Rahasia Di Balik Ayam Jago
Dipublikasi pada Tuesday, 10 January 2006 oleh admin

Tahukah Anda?

M. Fauzi Musthofa (fauzi_m@sidogiri.net)

Ustad Sholeh (vokalis O.G. Al-ifroh) menyenandungkan suara emas yang dimiliki dengan iringan musik kesayangannya lewat syair-syair terbaik nan indah serta menyentuh lubuk hati penggemarnya, sekalipun kedengarannya sedikit bersenda gurau yaitu: bileh para' manjingah sobbu ajam lake' akukurunno', nikah tandanah settong paenga' dari Allah sopajah alakoh ebadah. Syair ini bukan sekedar syair penghibur lara dan letih setelah bekerja mencari nafkah, tapi merupakan aplikasi dari sebuah pernyataan ulama' yang diberi kemampuan untuk memahami dan mengungkap makna atau arti dari fenomena alam yang terjadi dan dikoleksi dalam kitab-kitab islam agar umat islam yang lain dapat mengetahui dan memahami pula.


Mengapa ayam jago itu bisa berkokok? apakah hanya ingin menyalurkan gairah seksualnya kepada sang betina? atau ada rahasia lain dibalik itu?

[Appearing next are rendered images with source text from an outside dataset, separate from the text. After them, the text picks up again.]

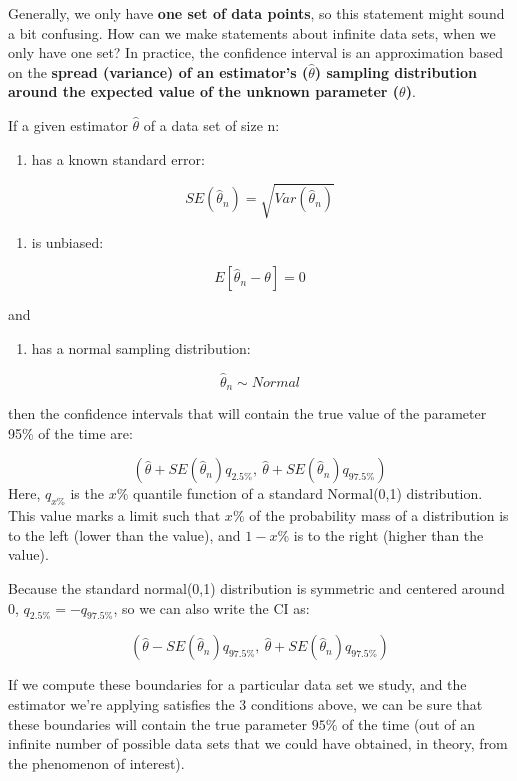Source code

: \documentclass[
]{book}
\providecommand{\tightlist}{%
  \setlength{\itemsep}{0pt}\setlength{\parskip}{0pt}}
\begin{document}
Generally, we only have \textbf{one set of data points}, so this statement might sound a bit confusing. How can we make statements about infinite data sets, when we only have one set? In practice, the confidence interval is an approximation based on the \textbf{spread (variance) of an estimator's (\(\hat{\theta}\)) sampling distribution around the expected value of the unknown parameter (\(\theta\))}.

If a given estimator \(\hat{\theta}\) of a data set of size n:

\begin{enumerate}
\def\labelenumi{\arabic{enumi}.}
\tightlist
\item
  has a known standard error:
\end{enumerate}

\[SE(\hat{\theta}_n) = \sqrt{Var(\hat{\theta}_n)}\]

\begin{enumerate}
\def\labelenumi{\arabic{enumi}.}
\setcounter{enumi}{1}
\tightlist
\item
  is unbiased:
\end{enumerate}

\[E[\hat{\theta}_n - \theta] = 0\]

and

\begin{enumerate}
\def\labelenumi{\arabic{enumi}.}
\setcounter{enumi}{2}
\tightlist
\item
  has a normal sampling distribution:
\end{enumerate}

\[\hat{\theta}_n \sim Normal\]

then the confidence intervals that will contain the true value of the parameter 95\% of the time are:

\[(\hat{\theta} + SE(\hat{\theta}_n) q_{2.5\%}, \ \hat{\theta} + SE(\hat{\theta}_n) q_{97.5\%})\]
Here, \(q_{x\%}\) is the \(x\%\) quantile function of a standard Normal(0,1) distribution. This value marks a limit such that \(x\%\) of the probability mass of a distribution is to the left (lower than the value), and \(1-x\%\) is to the right (higher than the value).

Because the standard normal(0,1) distribution is symmetric and centered around 0, \(q_{2.5\%} = -q_{97.5\%}\), so we can also write the CI as:

\[(\hat{\theta} - SE(\hat{\theta}_n)  q_{97.5\%}, \
 \hat{\theta} + SE(\hat{\theta}_n) q_{97.5\%})\]

If we compute these boundaries for a particular data set we study, and the estimator we're applying satisfies the 3 conditions above, we can be sure that these boundaries will contain the true parameter \(95\%\) of the time (out of an infinite number of possible data sets that we could have obtained, in theory, from the phenomenon of interest).
\end{document}
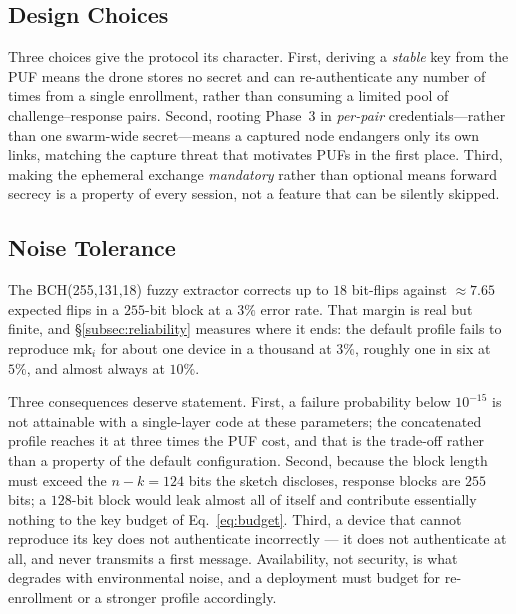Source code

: \documentclass[11pt,a4paper]{article}
\begin{document}
\subsection{Design Choices}
Three choices give the protocol its character. First, deriving a \emph{stable}
key from the PUF means the drone stores no secret and can re-authenticate any
number of times from a single enrollment, rather than consuming a limited pool
of challenge--response pairs. Second, rooting Phase~3 in \emph{per-pair}
credentials---rather than one swarm-wide secret---means a captured node
endangers only its own links, matching the capture threat that motivates PUFs
in the first place. Third, making the ephemeral exchange \emph{mandatory} rather
than optional means forward secrecy is a property of every session, not a
feature that can be silently skipped.

\subsection{Noise Tolerance}
The BCH(255,131,18) fuzzy extractor corrects up to $18$ bit-flips against
$\approx 7.65$ expected flips in a $255$-bit block at a $3\%$ error rate. That
margin is real but finite, and \S\ref{subsec:reliability} measures where it ends:
the default profile fails to reproduce $\text{mk}_i$ for about one device in a
thousand at $3\%$, roughly one in six at $5\%$, and almost always at $10\%$.

Three consequences deserve statement. First, a failure probability below
$10^{-15}$ is not attainable with a single-layer code at these parameters; the
concatenated profile reaches it at three times the PUF cost, and that is the
trade-off rather than a property of the default configuration. Second, because the
block length must exceed the $n-k = 124$ bits the sketch discloses, response blocks
are $255$ bits; a $128$-bit block would leak almost all of itself and contribute
essentially nothing to the key budget of Eq.~\eqref{eq:budget}. Third, a device
that cannot reproduce its key does not authenticate incorrectly --- it does not
authenticate at all, and never transmits a first message. Availability, not
security, is what degrades with environmental noise, and a deployment must budget
for re-enrollment or a stronger profile accordingly.
\end{document}
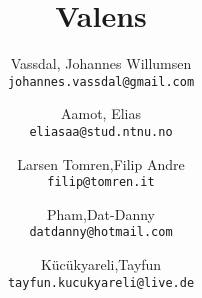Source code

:\documentclass[12pt,a4paper]{report}
\title{Valens}
\author{
  Vassdal, Johannes Willumsen\\
  \texttt{johannes.vassdal@gmail.com}
  \and
  Aamot, Elias\\
  \texttt{eliasaa@stud.ntnu.no}
  \and
  Larsen Tomren,Filip Andre\\
  \texttt{filip@tomren.it}
    \and
  Pham,Dat-Danny\\
  \texttt{datdanny@hotmail.com}
    \and
  K\"{u}c\"{u}kyareli,Tayfun\\
  \texttt{tayfun.kucukyareli@live.de}
}
\begin{document}
\onehalfspacing
\maketitle
\tableofcontents



%









\end{document}
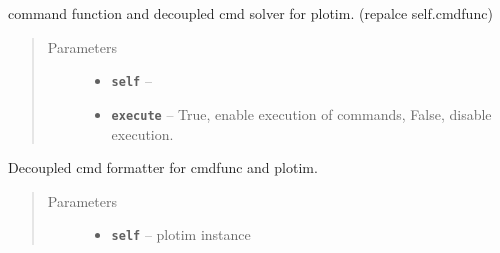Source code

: \documentclass[letterpaper,10pt,english]{sphinxmanual}
\begin{document}
\begin{fulllineitems}
\begin{fulllineitems}
\begin{quote}
\begin{description}
\end{description}\end{quote}

\end{fulllineitems}


\begin{fulllineitems}
\label{RRtoolbox.lib:RRtoolbox.lib.plotter.plotim.cmdfunc}
command function and decoupled cmd solver for plotim. (repalce self.cmdfunc)
\begin{quote}\begin{description}
\item[{Parameters}] \leavevmode\begin{itemize}
\item {} 
\textbf{\texttt{self}} -- 

\item {} 
\textbf{\texttt{execute}} -- True, enable execution of commands, False, disable execution.

\end{itemize}

\end{description}\end{quote}

\end{fulllineitems}


\begin{fulllineitems}
\label{RRtoolbox.lib:RRtoolbox.lib.plotter.plotim.errorbackground}
\end{fulllineitems}


\begin{fulllineitems}
\label{RRtoolbox.lib:RRtoolbox.lib.plotter.plotim.formatcmd}
Decoupled cmd formatter for cmdfunc and plotim.
\begin{quote}\begin{description}
\item[{Parameters}] \leavevmode\begin{itemize}
\item {} 
\textbf{\texttt{self}} -- plotim instance


\end{itemize}
\end{description}
\end{quote}
\end{fulllineitems}
\end{fulllineitems}
\end{document}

Kitab bujairimi ala al-khotib tepatnya di al-qoulu fi qodlo i al-fawaa iti mencoba memaparkan dengan gamblang akan hal itu. Konon sewaktu Nabi Adam diturunkan ke bumi dan mulai mengisi kehidupan di alam barunya, beliau kebingungan untuk melakukan sholat yang telah diperintahkan kepadanya. Hal itu dikarenakan beliau tidak tahu kapan waktu pelaksanaan tersebut. Tak lama kemudian beliau diberi sepasang ayam dari sorga. Satu ayam jago dan satunya ayam betina. Ayam jagonya berwarna putih yang kedua kakinya berwarna kuning, besar ayam itu seperti sapi besar, dan ayam tersebut selalu mengepakkan kedua sayapnya saat tiba waktu sholat dan berseru "Maha suci Allah yang dipuji semua makhluk, Wahai adam …! Kerjakanlah sholat, semoga kamu diberi rohmat oleh Allah". Mendengar seruan tersebut beliau langsung bangkit dan berwudlu' lalu sholat sesuai dengan apa yang menjadi ajarannya.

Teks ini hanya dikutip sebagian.